Today, when the political parties are making tall claims – about economy and job creation to attract the vote – Min Bahadur Gurung is walking his talks by reopening the Maharajgunj Bhatbhateni, and ensuring thousands of jobs not to be lost.
On February 7, Koteshwor Bhatbhateni – that became unlikely battlegrounds on September 8-9, as a nationwide Gen Z uprising collided with entrenched corporate and political power – reponed.
At the center of this upheaval stood Bhat-Bhateni chair Min Bahadur Gurung, the self-made entrepreneur behind the country’s largest retail chain and one of its most polarizing public figures.
The Maharajgunj building of Bhat-Bhateni Supermarket, which was completely damaged by a fire during the Gen Z protest on September 9, has formally resumed its operations from today (Thursday) after being reconstructed with state-of-the-art technology.

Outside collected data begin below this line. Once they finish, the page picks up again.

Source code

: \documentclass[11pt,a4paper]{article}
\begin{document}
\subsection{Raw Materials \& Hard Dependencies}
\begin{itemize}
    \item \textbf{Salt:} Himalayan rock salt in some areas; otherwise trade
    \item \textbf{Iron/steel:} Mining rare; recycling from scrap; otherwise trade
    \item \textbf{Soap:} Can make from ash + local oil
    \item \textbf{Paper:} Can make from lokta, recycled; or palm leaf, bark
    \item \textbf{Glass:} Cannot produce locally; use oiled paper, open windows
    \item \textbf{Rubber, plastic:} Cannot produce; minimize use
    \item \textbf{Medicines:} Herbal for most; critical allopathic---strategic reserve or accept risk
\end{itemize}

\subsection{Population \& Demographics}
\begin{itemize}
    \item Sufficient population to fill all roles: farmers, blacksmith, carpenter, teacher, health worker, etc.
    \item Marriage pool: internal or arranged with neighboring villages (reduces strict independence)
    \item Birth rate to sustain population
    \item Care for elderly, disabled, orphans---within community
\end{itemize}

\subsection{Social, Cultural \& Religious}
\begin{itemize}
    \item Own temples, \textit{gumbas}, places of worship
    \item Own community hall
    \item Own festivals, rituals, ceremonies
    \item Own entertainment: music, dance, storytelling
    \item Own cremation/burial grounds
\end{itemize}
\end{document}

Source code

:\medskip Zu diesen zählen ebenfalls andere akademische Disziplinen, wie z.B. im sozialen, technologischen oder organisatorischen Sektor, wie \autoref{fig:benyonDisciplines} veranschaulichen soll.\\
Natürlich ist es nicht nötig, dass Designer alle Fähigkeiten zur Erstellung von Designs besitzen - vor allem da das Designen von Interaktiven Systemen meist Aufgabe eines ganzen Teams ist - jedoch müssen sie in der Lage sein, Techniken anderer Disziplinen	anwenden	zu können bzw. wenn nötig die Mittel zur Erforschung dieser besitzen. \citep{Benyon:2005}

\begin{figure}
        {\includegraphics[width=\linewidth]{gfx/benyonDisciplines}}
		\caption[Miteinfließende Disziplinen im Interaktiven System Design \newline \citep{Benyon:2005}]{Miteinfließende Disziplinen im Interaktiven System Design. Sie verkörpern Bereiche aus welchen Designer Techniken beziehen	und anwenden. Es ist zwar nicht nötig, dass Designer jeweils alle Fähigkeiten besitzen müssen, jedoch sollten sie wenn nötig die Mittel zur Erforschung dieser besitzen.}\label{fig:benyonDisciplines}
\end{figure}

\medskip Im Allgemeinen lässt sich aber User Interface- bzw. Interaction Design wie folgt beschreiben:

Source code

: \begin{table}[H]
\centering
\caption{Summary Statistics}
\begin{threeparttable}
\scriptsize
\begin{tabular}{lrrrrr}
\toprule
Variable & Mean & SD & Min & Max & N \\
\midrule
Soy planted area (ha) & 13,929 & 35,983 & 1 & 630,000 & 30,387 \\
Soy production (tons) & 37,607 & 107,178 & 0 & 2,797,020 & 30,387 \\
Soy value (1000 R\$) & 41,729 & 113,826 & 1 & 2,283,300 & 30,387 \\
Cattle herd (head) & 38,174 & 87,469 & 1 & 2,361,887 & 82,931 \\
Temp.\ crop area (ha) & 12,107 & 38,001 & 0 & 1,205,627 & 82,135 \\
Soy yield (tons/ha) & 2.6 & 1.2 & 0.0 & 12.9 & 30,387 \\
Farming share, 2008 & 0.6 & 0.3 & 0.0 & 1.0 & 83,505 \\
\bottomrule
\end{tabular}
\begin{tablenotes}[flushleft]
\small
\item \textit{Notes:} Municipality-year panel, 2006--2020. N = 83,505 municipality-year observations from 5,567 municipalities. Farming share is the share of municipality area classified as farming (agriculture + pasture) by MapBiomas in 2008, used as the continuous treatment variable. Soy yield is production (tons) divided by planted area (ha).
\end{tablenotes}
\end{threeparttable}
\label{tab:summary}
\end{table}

After reopening the Maharajgunj outlet today, Gurung says that being able to rise from the ashes and resume the service felt like ‘taking two steps forward after healing from deep pain.’
“I don’t even want to remember the incident on the September 9; it was a rare and unimaginable event,” he adds, “Just as war brought devastation to Nagasaki in Japan in 1945 or to Munich in 1944, this incident was like a battlefield. But we rose again from those ashes.”

Gurung, now over 60 years old, said that although the fire reduced years of his hard work to ashes, it ignited in him the energy and determination with a positive anger of a 25-26-year-old. “I have no option but to win. Where would I run away to?” he adds. “I have to live in this very country and soil.”
He emphasized that since the building is not merely a commercial center but a place frequented by thousands of people, ‘complete safety’ has also been fully ensured.
As of Thursday, two of the 12 Bhat-Bhateni facilities that were completely destroyed by fire during the September 9 unrest have officially reopened.
Bhat-Bhateni first reopened its Baluwatar Warehouse, the company’s central logistical hub formally on December 4, 2025, exactly three months after the arson attacks. The Koteshwor outlet resumed operations on February 7, 2026, following five months of reconstruction.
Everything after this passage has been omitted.